■ Try it
Search the data for the string "documentclass" and gather each line it is in.

*** Opening Data shown ***

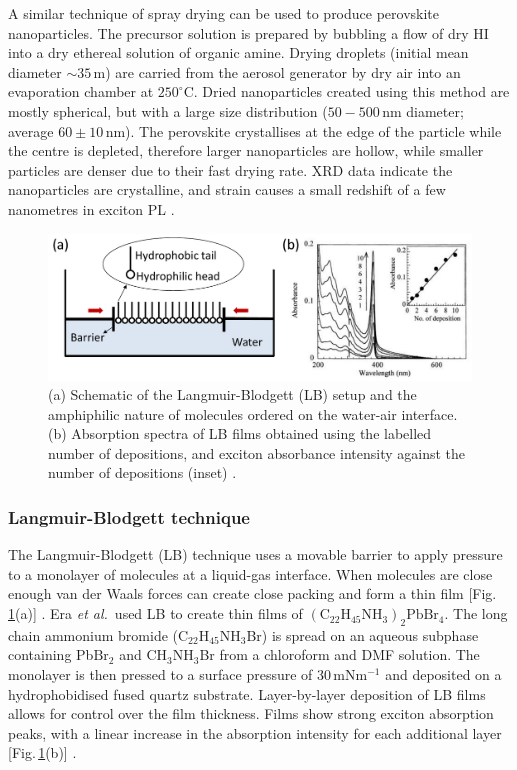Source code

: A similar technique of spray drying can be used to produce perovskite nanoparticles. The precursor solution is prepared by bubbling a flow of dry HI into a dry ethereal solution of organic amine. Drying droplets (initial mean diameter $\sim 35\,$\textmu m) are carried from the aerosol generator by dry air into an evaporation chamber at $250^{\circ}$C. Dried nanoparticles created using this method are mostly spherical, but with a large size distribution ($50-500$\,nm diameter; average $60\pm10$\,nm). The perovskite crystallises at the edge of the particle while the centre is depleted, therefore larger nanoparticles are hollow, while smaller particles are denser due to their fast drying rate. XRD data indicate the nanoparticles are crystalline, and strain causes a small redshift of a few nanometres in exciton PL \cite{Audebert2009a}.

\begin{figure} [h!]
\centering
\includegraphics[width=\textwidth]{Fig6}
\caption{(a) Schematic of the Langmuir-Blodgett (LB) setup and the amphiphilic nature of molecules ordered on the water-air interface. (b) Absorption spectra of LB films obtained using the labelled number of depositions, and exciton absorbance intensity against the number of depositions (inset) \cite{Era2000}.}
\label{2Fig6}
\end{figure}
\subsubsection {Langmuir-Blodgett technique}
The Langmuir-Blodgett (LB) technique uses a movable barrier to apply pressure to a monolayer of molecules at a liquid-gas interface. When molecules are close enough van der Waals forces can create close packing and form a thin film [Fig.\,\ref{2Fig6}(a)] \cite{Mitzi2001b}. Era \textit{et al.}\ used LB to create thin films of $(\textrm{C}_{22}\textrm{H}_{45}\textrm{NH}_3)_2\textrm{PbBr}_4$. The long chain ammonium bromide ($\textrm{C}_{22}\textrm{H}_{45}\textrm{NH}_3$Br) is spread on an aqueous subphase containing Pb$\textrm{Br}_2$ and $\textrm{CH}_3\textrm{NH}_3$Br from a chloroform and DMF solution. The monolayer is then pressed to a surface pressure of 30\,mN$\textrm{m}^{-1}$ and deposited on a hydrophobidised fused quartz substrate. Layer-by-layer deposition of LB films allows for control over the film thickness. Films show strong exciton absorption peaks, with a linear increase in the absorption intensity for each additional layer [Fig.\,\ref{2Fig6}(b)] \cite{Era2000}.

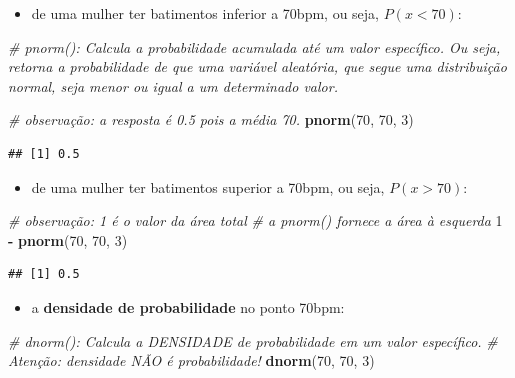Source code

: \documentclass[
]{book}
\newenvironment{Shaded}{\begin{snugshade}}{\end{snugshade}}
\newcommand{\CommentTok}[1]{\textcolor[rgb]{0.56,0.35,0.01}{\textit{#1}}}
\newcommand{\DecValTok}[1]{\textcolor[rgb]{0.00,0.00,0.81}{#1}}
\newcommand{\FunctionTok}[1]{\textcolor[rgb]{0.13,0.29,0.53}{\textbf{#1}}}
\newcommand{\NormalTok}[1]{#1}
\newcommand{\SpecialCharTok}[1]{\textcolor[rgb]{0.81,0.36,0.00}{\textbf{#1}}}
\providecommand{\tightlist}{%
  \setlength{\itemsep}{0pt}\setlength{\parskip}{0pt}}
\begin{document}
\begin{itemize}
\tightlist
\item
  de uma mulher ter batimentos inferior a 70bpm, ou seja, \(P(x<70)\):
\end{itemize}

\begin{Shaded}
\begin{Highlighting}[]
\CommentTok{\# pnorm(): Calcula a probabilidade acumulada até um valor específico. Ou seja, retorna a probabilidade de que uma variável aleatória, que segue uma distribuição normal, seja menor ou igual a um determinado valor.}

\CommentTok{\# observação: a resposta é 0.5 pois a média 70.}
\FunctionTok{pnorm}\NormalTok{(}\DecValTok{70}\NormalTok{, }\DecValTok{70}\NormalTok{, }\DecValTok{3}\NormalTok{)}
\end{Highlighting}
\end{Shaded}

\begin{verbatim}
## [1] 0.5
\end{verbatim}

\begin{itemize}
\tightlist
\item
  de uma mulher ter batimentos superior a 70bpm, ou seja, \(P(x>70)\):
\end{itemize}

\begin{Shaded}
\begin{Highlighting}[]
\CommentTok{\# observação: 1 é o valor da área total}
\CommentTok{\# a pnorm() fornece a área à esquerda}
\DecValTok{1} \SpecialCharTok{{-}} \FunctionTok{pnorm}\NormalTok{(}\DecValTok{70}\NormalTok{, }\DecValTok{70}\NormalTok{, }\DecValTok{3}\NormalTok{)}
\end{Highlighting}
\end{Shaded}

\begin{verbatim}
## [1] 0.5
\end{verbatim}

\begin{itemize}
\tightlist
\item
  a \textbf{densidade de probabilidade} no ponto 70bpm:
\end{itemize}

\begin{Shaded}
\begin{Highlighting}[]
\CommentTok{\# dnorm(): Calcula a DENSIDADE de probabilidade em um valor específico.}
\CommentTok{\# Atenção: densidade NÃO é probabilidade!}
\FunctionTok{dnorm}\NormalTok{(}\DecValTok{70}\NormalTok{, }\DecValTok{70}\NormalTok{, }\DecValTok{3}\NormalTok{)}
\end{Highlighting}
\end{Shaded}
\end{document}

*** Closing Data shown ***
*** Opening Data shown ***

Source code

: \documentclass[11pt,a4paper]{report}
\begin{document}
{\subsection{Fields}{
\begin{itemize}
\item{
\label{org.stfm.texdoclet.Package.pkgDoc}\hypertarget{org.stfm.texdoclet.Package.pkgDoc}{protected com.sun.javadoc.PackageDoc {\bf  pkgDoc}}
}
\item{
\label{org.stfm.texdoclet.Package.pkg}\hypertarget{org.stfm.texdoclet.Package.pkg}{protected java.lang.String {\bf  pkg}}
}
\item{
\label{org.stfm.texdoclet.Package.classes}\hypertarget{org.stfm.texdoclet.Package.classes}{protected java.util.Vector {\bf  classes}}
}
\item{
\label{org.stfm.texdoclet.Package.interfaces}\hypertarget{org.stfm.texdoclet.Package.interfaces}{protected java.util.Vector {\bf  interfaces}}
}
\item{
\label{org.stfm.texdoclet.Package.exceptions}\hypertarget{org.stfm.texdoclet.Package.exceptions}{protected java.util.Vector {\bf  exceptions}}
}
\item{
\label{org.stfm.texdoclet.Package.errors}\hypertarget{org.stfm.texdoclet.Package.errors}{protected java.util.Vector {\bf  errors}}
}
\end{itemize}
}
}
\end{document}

*** Closing Data shown ***

■ Result of the task
: \documentclass[
: \documentclass[11pt,a4paper]{report}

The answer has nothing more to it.